Therein lies the biggest risk. Unlike its rivals, which have expanded through buyouts and acquisitions, VimpelCom is starting up its own networks and services. This has helped it avoid the pitfalls of growth through acquisitions, such as disputes with minority shareholders and problems with integrating old networks.

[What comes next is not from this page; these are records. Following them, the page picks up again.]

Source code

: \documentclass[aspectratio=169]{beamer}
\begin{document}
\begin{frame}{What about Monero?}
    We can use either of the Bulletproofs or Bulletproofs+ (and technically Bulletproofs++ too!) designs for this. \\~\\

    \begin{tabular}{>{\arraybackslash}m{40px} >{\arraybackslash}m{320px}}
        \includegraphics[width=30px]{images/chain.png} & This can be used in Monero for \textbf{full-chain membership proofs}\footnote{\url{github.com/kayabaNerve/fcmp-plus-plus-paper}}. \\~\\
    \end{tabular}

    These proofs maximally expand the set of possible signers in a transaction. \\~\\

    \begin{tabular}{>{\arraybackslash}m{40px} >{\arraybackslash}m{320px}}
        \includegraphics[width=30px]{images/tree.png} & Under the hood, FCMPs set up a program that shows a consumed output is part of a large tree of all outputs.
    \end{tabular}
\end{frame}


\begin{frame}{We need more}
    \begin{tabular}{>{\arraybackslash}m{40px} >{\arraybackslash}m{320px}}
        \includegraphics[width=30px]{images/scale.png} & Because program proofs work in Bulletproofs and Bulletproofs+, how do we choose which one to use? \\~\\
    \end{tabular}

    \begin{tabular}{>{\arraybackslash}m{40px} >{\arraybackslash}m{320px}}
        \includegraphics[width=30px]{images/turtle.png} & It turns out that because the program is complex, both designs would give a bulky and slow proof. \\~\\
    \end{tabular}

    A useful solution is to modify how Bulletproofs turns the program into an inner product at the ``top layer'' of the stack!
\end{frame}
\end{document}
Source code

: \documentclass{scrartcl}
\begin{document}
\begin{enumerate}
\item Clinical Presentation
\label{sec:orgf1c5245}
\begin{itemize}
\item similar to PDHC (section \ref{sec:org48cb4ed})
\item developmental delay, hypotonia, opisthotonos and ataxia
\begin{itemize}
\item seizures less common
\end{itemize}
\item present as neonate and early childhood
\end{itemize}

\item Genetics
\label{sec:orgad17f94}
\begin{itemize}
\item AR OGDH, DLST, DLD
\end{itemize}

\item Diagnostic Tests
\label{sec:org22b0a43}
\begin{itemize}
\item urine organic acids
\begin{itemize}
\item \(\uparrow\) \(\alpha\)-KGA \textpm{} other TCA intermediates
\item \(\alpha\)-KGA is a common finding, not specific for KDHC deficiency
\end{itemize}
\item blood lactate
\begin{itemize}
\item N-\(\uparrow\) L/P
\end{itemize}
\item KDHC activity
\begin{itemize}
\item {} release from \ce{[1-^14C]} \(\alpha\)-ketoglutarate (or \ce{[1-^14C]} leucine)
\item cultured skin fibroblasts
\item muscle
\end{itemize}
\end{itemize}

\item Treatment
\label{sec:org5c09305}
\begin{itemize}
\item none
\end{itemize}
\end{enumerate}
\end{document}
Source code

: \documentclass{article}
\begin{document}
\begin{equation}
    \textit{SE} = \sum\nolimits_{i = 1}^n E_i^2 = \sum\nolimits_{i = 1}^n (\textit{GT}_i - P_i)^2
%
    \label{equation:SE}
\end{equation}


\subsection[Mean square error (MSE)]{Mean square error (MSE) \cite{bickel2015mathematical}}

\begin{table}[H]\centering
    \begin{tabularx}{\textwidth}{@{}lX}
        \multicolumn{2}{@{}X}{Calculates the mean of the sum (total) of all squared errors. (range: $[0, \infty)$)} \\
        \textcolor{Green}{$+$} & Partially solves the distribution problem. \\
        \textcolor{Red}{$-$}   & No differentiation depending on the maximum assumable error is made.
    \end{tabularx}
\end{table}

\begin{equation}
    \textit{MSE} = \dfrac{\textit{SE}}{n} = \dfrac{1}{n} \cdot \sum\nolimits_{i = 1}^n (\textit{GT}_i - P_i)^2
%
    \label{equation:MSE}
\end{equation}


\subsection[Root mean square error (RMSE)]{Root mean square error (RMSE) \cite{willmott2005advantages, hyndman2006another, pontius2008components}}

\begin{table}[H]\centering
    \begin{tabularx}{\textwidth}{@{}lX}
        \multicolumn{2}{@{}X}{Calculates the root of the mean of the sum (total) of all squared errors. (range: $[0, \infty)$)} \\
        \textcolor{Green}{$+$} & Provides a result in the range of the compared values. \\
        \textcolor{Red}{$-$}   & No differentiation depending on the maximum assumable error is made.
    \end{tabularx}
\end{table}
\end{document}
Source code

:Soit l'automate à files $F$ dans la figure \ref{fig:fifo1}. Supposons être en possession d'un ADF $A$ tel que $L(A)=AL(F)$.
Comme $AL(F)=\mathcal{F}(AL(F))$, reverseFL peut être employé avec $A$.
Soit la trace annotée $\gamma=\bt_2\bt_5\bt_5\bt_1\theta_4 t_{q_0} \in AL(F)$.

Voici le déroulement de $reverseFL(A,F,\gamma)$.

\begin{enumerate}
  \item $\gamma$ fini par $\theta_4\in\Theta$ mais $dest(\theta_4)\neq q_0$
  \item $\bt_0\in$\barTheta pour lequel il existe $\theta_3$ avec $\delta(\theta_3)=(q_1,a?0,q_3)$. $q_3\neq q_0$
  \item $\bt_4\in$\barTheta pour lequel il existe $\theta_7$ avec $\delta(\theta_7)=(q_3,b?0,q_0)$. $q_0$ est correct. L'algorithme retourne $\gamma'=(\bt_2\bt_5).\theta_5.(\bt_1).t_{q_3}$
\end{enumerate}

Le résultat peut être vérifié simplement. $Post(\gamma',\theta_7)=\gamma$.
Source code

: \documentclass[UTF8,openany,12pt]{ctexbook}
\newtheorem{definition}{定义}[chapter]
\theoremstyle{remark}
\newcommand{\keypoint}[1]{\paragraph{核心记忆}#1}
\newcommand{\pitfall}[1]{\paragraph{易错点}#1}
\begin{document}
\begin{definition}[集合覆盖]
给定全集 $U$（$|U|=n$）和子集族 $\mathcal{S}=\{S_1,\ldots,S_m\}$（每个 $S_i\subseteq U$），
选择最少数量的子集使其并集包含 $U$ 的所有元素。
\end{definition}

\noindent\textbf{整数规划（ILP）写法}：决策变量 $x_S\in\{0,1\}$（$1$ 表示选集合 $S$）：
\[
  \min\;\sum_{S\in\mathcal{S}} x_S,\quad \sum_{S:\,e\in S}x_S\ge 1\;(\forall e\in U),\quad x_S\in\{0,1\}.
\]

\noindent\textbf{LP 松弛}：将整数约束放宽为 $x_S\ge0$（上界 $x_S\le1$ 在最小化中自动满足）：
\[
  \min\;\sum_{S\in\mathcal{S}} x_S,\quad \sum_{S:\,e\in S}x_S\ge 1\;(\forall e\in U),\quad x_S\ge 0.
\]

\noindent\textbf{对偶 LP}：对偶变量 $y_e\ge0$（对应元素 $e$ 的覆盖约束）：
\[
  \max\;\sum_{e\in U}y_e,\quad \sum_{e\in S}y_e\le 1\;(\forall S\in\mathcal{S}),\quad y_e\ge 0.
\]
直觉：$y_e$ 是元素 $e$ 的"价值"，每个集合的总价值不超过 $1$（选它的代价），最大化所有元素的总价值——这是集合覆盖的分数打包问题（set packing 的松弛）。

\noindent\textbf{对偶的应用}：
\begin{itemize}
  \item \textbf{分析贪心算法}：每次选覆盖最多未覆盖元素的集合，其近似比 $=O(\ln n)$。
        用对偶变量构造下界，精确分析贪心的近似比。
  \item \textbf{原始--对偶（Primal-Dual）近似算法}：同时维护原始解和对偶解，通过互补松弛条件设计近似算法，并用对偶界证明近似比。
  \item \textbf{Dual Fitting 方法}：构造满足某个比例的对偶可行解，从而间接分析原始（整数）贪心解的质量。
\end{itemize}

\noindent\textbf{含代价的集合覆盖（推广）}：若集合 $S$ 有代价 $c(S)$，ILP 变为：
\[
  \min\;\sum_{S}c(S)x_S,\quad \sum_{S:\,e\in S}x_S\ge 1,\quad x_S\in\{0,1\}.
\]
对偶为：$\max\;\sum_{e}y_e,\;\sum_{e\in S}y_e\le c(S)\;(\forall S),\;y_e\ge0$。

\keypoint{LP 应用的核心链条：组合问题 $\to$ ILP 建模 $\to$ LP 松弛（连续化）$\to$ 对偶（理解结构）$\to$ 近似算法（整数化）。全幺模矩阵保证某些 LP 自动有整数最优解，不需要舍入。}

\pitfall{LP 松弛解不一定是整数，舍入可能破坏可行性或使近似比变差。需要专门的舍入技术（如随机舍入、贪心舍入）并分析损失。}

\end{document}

But analysts warn that the regional-growth strategy might still keep it behind the competition.

Rival MTS, which is backed by Deutsche Telekom (DT ), has embraced the growth-through-buyout strategy, which has given it immediate market share and access to rich customer bases. That has helped keep MTS's revenues almost double those of VimpelCom at a forecast $1.2 billion this year. MTS now has 2.2 million subscribers outside of Moscow, compared to VimpelCom's 1.4 million, which is also behind No. 3 operator Megafon, which has gained 2.2 million subscribers outside Moscow.

PLENTY FOR EVERYBODY.  Both MTS and Megafon began their regional expansion drives well before Vimpelcom. "There's a danger VimpelCom could be late in dividing up the pie," says Iouli Matevossov, Deutsche Bank's telecom analyst in Moscow.

With three major operators emerging in the Russian market and little chance of newcomers moving in, however, chances are everybody has plenty of opportunity, analysts figure. Even if the Russian economy is hit by a global downturn in oil prices, leading to a slump in consumer-spending power, mobile penetration in Russia is so low, "there's always going to be room for growth," says Troika Dialog's Adshead. That's an assumption that VimpelCom will be putting to the test.